Identifying the plant nutrient uptake under different N concentrations and evaluating the impact of P and K supply.

December 20, 2022  By Martine Dorais, Camille Leblanc, Thi Thuy An Nguyen and Annie Brégard


To determine the nutrient requirement of drug-type cannabis during the flowering phase, studies were undertaken at the commercial site of IsoCanMed Inc. in Louiseville, Que.

During the last few years, an increasing number of studies have evaluated the impact of the mineral nutrition on growth, flower yield and cannabinoid and terpenoid profiles of cannabis.

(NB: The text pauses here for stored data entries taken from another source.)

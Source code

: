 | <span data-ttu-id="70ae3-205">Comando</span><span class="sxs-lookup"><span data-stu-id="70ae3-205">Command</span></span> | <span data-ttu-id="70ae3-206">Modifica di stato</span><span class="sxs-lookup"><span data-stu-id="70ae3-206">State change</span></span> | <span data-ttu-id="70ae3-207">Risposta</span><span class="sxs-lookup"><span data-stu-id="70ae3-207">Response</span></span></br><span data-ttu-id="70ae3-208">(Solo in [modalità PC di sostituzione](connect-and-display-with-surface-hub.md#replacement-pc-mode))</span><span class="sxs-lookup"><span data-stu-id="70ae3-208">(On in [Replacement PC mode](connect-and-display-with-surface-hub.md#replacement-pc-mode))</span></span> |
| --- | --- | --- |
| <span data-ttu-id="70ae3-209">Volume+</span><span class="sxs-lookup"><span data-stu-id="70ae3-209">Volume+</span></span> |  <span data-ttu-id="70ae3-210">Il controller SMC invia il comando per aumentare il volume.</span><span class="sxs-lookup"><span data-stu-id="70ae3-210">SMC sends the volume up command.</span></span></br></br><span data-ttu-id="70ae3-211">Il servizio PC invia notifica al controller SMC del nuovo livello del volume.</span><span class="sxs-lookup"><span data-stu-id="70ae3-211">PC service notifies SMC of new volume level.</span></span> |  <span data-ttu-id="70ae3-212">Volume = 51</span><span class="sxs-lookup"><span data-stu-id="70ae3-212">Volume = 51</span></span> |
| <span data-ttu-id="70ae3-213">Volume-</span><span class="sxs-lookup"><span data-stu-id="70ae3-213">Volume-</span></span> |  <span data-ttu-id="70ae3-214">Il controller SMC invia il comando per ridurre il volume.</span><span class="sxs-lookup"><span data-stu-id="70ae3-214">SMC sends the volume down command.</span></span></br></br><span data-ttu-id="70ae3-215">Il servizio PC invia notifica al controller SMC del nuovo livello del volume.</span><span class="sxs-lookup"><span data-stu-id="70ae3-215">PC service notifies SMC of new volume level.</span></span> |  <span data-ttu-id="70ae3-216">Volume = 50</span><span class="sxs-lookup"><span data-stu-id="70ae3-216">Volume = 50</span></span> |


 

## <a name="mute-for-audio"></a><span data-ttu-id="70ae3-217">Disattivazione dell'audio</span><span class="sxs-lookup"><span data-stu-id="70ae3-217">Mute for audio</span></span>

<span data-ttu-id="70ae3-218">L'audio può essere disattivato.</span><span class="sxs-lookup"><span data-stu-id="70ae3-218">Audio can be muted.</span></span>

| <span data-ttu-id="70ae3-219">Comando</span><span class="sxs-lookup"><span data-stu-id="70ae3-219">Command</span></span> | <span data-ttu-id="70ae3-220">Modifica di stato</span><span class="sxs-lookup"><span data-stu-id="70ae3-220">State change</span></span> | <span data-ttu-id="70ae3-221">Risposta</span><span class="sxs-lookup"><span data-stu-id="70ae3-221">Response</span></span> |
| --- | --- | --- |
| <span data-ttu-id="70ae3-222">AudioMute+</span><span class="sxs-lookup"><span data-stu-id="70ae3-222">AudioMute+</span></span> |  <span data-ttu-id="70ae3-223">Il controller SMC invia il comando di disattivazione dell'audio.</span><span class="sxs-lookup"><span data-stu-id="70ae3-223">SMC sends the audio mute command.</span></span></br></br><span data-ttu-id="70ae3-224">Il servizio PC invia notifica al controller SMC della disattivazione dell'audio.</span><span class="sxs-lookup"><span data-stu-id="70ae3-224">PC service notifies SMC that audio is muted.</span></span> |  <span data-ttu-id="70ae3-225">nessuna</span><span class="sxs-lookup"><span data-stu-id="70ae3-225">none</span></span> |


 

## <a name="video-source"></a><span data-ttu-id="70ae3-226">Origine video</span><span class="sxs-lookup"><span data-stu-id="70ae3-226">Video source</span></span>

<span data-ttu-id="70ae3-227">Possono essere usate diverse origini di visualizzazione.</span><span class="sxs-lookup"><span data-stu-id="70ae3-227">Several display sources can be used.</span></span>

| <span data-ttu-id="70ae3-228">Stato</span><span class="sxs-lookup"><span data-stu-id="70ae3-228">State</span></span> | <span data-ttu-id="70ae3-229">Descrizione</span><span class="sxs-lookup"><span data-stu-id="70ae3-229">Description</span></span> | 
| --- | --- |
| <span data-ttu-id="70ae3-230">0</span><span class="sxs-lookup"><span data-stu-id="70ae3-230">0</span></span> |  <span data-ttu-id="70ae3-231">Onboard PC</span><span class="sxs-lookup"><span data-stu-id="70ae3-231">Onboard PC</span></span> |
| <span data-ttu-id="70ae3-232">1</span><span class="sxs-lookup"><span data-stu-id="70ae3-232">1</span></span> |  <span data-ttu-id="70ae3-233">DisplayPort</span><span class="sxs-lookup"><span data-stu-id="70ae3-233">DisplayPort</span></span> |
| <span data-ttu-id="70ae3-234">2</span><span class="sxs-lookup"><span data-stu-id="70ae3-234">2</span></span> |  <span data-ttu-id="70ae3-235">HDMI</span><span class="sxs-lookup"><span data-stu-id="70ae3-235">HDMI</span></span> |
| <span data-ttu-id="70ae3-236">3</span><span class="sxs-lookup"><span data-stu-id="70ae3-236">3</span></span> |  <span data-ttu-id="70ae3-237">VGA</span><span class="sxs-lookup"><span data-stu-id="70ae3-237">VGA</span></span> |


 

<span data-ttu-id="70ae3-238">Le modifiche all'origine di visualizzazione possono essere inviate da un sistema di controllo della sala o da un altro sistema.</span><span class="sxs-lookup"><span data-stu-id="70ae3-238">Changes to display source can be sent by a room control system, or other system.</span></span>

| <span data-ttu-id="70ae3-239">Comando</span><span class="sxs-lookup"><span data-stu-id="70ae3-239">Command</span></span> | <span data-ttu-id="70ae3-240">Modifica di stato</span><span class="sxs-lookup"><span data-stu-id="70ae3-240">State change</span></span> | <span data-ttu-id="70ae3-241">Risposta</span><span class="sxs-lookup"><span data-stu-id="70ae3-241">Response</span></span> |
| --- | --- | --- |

As a result, scientific-based N, P and K optimal ranges have been proposed. However, little is now about the nutrient uptake of cannabis during its development. 

To determine the nutrient requirement of drug-type cannabis during the flowering phase, we studied at the commercial site (IsoCanMed Inc., Louiseville, Que.) the impact of two N concentrations (150 and 250 ppm) on plant growth development, plant nutrient uptake of N, P, K, Ca and Mg, flower yield and their cannabinoid and terpene content. Six growth cycles were performed in a vertical indoor aeroponic growing system with two high THC genotypes (Critical Orange Punch, COP, and White Shark, WS) (figures 1A-D). The plantlets were transferred into a flowering room having 42 vertical aeroponic towers (264 plants per tower; total of 12,672 plants per growth cycle) and submitted to a vegetative phase (16-h photoperiod) of two weeks or directly submitted to the flowering phase (12-h photoperiod; PPFD of 445 µmol m-2 s-1 provided by 1000 W HPS and 315 W LEC lamps; 500-1500 ppm CO2; day/night temperature of 22/18oC; 55-70% RH). Plants were irrigated with a complete nutrient solution, which was collected into a 2,000 L reservoir and reused. Twice a day, the nutrient solution was adjusted for the EC and pH, and the plant nutrient consumption was measured daily (samples taken before and after the nutrient solution adjustment). The nutrient solution was renewed weekly. 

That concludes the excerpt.